Court Opinion

ID: 8184029
Source: CourtListenerOpinion
Date Created: 2022-09-09 23:06:14.630599+00
Date Added: 2024-06-11T16:40:20.808551
License: Public Domain

LyoN, O. J".
1. The Clintonville lot is the consideration which the plaintiff Herman Hoppe received from Gensler for his farm. Such lot is therefore the proceeds of the sale of the farm, just as effectually as the money would have been had Gensler paid for the farm in cash.

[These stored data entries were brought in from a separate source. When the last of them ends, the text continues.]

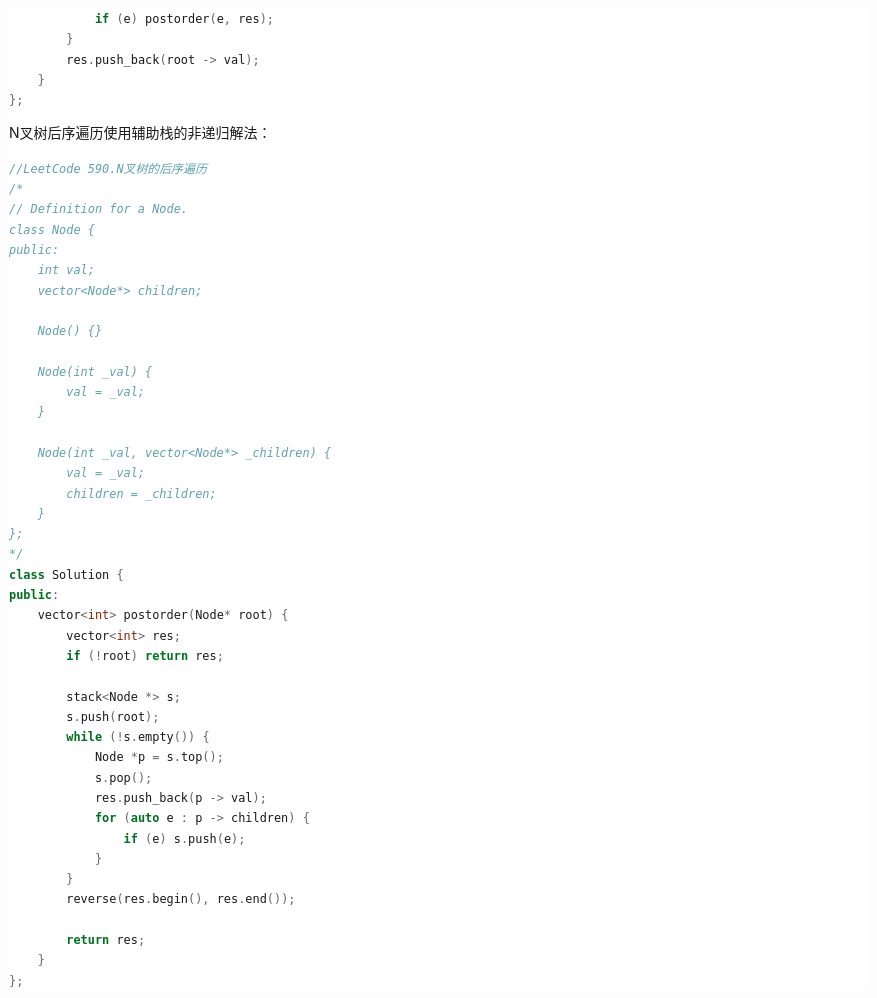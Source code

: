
 ```c++
            if (e) postorder(e, res);
        }
        res.push_back(root -> val);
    }
};
```

N叉树后序遍历使用辅助栈的非递归解法：

```c++
//LeetCode 590.N叉树的后序遍历
/*
// Definition for a Node.
class Node {
public:
    int val;
    vector<Node*> children;

    Node() {}

    Node(int _val) {
        val = _val;
    }

    Node(int _val, vector<Node*> _children) {
        val = _val;
        children = _children;
    }
};
*/
class Solution {
public:
    vector<int> postorder(Node* root) {
        vector<int> res;
        if (!root) return res;
        
        stack<Node *> s;
        s.push(root);
        while (!s.empty()) {
            Node *p = s.top();
            s.pop();
            res.push_back(p -> val);
            for (auto e : p -> children) {
                if (e) s.push(e);
            }
        }
        reverse(res.begin(), res.end());
        
        return res;
    }
};
```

Seventy acres of the farm were not a homestead,- and it is claimed that the consideration therefor, as well as for the homestead forty acres, went into the Clintonville lot, and that it is impossible to separate the proceeds of the exempt homestead from those of the non-exempt property. *664It is argued therefrom that the statute (S. & B. Ann. Stats, see. 2983), which exempts for two years, the proceeds derived from the sale of a homestead while held with the intention to procure another homestead therewith, cannot apply to this case. There might be some force in this position were it not entirely practicable to separate the proceeds of the homestead from those of the residue of the farm, and to trace and identify the same. The seventy acres were primarily liable for the mortgage debt, for in case of foreclosure the statute requires the non-exempt land to be first sold to satisfy the debt, if the mortgagor so desires. R. S. sec. 3163. The seventy acres were worth no more than the amount of such debt. Had there been a foreclosure, there is no reasonable probability, under the testimony in the case, that they would have sold for enough to pay the judgment. Gensler purchased subject to the mortgage, and paid it. The substance of the transaction was that for the seventy acres Gensler paid the mortgage debt, and gave the lot in question for the homestead forty acres. This view is fully authorized by the judgment of this court in Binzel v. Grogan, 67 Wis. 147.

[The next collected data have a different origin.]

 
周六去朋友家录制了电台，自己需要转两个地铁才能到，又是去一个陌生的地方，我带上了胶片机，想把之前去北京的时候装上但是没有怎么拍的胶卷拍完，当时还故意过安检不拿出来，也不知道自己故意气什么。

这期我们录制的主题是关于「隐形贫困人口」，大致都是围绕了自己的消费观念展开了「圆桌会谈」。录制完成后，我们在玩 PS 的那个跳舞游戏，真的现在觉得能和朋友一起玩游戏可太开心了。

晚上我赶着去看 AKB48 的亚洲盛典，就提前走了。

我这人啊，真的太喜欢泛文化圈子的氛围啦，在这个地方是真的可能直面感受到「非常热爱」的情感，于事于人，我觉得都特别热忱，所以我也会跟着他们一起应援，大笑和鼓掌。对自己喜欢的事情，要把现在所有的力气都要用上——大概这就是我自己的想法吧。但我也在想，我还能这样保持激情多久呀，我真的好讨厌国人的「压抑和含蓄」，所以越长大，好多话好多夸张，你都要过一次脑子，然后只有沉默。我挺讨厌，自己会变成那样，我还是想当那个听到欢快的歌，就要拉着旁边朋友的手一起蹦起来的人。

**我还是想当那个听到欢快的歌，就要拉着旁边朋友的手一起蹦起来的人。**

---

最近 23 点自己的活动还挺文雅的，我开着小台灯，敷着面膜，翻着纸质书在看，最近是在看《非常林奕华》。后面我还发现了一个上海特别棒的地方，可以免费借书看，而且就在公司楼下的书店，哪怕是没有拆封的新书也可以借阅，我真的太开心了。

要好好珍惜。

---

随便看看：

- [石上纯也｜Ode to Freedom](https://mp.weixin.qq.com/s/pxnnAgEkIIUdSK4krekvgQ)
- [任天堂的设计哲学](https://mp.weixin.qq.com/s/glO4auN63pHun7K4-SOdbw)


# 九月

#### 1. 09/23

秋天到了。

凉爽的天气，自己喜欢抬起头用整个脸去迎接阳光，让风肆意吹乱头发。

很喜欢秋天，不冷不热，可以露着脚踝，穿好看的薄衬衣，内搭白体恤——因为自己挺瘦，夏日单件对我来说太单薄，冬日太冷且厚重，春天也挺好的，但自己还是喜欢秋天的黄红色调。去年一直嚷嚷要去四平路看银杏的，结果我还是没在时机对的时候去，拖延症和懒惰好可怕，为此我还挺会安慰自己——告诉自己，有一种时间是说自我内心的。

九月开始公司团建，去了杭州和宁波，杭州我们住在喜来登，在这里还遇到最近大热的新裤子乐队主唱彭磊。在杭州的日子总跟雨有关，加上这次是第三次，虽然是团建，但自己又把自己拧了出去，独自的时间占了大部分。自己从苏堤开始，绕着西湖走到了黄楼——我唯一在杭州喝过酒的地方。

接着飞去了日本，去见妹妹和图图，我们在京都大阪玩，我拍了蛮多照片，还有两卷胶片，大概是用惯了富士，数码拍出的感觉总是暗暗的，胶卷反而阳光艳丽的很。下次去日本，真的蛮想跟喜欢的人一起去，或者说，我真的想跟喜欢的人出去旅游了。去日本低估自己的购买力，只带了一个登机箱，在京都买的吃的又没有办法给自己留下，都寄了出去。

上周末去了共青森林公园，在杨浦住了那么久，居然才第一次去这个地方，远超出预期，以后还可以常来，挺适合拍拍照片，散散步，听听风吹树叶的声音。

It follows that the lot in question is the proceeds of the sale or (what is the same thing) the exchange of the farm homestead. The proof is conclusive that with such proceeds Hoppe, intended to obtain another homestead; indeed, that he intended the lot should be his homestead, and procured it for that purpose, Regarding the lot as proceeds merely, and not as a homested, it is exempt from the lien of B. Goldberg's judgment, and from sale on execution issued on such judgment, for two years from the date of Gensler’s conveyance to Mr. Hoppe; that is, until October 29, 1892. R. S. sec. 2983.
2. But we are of the opinion that the lot in question is the plaintiffs’ homestead, although they have not actually resided upon it, and may not do so until the expiration of *665the lease. Sec. 2983, E. S., provides that the homestead exemption “ shall not be impaired by temporary removal with intention to reoccupy the same as a homestead.” Had the plaintiffs occupied the lot as a homestead but for a week, or even a day, and then leased the same to another for three years, and removed therefrom, hut with the bona fide intention and purpose of retaining the same as their homestead and reoccupying it as such at the termination of the lease, we cannot doubt the lot would remain their homestead, until the expiration of the lease, and would continue such if they so reoccupied at its expiration. It seems to us that no sound distinction in principle can be made between the case supposed and the present case, but that the essential qualities of the transaction are the same in both cases; and if the homestead right is preserved intact in the one case, it ought to be in the other. In Scofield v. Hopkins, 61 Wis.. 370, it was held that the homestead right may exist, even for years, in land upon which the owner never resided. The grounds of that judgment are'so clearly and fully stated and considered in the opinion by Mr. Justice Cassoday that further discussion of them here is quite unnecessary. Although the facts in the two cases are not precisely alike, we think the principle of that case is applicable here, and establishes the homestead right of plaintiffs in the lot in question.
It is immaterial that plaintiffs did not assert any claim to the lot as a homestead until the commencement of this action. This is not a case in which the validity of the right claimed depends upon the assertion or giving notice thereof to any one at any particular time. The lot was acquired by Hoppe for use as his homestead, to be occupied as such as soon as the lease expired, and he did nothing evidencing any change of intention in respect thereto. Scofield v. Hopkins, 61 Wis. 370. The lot was therefore protected from the lien of a judgment against him, and from sale on exe*666cution issued on any such judgment, and no title or interest therein passed to the purchaser under the execution sale.
Because the certificate of sale is a cloud upon the plaintiffs’ title to the lot, they are entitled to the-relief demanded in the complaint.
By the Court.— The judgment of the circuit court is reversed, and the cause will be remanded to that court with directions to render judgment for the plaintiffs in accordance with this opinion.